To see Thomas Forster's master bibliography for the entire subject, as updated and HTML'ed by Paul West, click here. References in this page also refer to the master bibliography. We are very grateful to Thomas Forster for allowing us to use his bibliography. An all purpose reference for this field (best for NF) is Thomas Forster's "Set theory with a universal set", second edition, Oxford logic guides no. 31, 1995. An old but still good treatment is found in Rosser's "Logic for mathematicians" (second edition, Chelsea, 1978); the main text predates Specker's results about Choice and Infinity. The entire development in Rosser, including the treatment of Choice, can readily be adapted to NFU (by providing a type-level ordered pair as a primitive). I have written something which appears to be an elementary set theory textbook using NFU: for information look here

A corrected text for my book Elementary Set Theory with a Universal Set is now available online here (this is a PDF file) by permission of the publisher: a real second edition will appear online eventually in place of this ad hoc corrected version.

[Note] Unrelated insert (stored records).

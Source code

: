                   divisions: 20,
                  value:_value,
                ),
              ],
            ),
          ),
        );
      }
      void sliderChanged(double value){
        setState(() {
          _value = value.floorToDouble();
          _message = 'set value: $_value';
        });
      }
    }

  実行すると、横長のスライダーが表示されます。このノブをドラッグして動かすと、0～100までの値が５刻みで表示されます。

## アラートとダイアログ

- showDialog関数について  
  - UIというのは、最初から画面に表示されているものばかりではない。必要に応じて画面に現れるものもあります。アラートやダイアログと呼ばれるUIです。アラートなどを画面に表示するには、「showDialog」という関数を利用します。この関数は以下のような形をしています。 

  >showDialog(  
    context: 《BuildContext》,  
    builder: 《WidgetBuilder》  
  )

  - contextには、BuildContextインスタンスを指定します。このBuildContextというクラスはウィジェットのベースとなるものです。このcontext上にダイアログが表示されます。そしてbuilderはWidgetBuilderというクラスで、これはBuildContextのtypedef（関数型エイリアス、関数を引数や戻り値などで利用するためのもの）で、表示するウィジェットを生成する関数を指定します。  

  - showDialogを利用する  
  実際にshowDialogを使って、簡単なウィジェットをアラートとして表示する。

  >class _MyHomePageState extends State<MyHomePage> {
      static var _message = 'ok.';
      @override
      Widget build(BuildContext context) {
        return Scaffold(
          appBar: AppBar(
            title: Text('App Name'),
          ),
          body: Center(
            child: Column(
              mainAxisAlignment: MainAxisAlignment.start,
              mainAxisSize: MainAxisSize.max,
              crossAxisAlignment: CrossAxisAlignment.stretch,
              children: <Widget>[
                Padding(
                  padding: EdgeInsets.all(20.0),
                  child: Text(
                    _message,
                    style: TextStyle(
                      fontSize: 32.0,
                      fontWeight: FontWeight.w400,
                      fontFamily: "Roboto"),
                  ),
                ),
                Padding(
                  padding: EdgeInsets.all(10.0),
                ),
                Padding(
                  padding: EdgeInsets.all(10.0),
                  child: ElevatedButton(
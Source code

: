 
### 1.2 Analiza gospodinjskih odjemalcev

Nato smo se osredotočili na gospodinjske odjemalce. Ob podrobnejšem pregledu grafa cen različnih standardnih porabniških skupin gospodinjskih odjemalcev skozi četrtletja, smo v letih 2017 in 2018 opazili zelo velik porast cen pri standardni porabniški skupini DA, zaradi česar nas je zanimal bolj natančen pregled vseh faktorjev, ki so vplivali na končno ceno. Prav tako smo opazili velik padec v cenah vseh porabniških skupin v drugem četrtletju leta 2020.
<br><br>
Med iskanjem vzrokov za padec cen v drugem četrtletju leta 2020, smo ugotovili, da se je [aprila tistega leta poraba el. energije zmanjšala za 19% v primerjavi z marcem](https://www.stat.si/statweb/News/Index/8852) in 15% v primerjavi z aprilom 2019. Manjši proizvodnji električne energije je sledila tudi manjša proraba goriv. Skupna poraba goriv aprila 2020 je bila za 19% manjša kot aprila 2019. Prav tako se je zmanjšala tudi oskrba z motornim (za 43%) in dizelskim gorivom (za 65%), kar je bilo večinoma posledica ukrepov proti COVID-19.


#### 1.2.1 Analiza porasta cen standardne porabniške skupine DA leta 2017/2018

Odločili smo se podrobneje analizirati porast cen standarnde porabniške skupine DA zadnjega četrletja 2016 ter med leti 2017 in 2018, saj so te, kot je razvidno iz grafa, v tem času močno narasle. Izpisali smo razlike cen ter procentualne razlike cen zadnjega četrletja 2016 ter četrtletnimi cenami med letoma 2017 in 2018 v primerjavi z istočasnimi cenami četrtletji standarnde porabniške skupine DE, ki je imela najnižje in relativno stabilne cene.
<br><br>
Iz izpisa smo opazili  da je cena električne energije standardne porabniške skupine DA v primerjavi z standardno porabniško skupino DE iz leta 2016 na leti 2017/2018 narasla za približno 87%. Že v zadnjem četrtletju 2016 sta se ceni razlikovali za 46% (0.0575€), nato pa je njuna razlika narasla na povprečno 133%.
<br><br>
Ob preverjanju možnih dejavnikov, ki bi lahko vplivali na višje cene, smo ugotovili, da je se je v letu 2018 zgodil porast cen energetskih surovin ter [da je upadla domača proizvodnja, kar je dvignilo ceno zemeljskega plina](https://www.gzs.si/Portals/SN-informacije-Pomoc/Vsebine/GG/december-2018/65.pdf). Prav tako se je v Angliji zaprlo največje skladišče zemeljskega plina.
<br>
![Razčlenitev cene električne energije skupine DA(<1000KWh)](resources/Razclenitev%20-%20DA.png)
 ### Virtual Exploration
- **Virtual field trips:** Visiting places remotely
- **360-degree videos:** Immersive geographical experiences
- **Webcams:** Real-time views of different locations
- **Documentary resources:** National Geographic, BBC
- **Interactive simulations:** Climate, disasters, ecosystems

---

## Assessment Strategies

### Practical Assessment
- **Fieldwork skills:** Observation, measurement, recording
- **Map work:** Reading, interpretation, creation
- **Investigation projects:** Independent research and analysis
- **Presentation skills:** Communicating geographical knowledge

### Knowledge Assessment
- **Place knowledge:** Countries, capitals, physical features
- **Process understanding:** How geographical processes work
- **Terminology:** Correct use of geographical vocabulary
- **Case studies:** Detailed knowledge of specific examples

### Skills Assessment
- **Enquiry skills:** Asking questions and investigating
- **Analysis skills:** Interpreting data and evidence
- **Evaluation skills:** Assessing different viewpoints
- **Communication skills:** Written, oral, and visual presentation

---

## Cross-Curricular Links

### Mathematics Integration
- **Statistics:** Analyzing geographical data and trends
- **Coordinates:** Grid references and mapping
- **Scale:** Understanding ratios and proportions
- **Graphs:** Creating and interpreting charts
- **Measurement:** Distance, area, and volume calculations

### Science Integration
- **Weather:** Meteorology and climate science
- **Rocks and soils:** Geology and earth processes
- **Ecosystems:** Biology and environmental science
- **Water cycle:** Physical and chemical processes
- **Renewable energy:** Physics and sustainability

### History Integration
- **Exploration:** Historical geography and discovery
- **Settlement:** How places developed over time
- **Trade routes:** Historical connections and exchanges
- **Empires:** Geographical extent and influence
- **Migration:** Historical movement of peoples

There is a theorem prover Watson whose higher order logic is an untyped lambda-calculus equivalent to an extension of Jensen's NFU. This is being developed by Randall Holmes. Source and documentation can be downloaded from the link given. In this connection, one should also mention the work of Thomas Jech and Warren Wood in which they apply the prover Otter to investigations of the system of untyped combinatory logic TRC defined by Holmes (and shown to be equivalent to NF). Here find the page describing a sequent prover using NFU as its logic, adapted from the sequent calculus for SF in Marcel's cut-elimination paper.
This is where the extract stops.